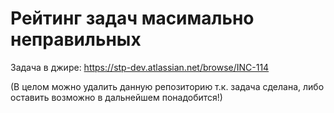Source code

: # Рейтинг задач масимально неправильных

Задача в джире: https://stp-dev.atlassian.net/browse/INC-114

(В целом можно удалить данную репозиторию т.к. задача сделана, либо оставить
возможно в дальнейшем понадобится!)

Activity: Nothing but the records themselves, exact and complete, should be returned; leave the pictures out.

Result below:
Source code

: # Рейтинг задач масимально неправильных

Задача в джире: https://stp-dev.atlassian.net/browse/INC-114

(В целом можно удалить данную репозиторию т.к. задача сделана, либо оставить
возможно в дальнейшем понадобится!)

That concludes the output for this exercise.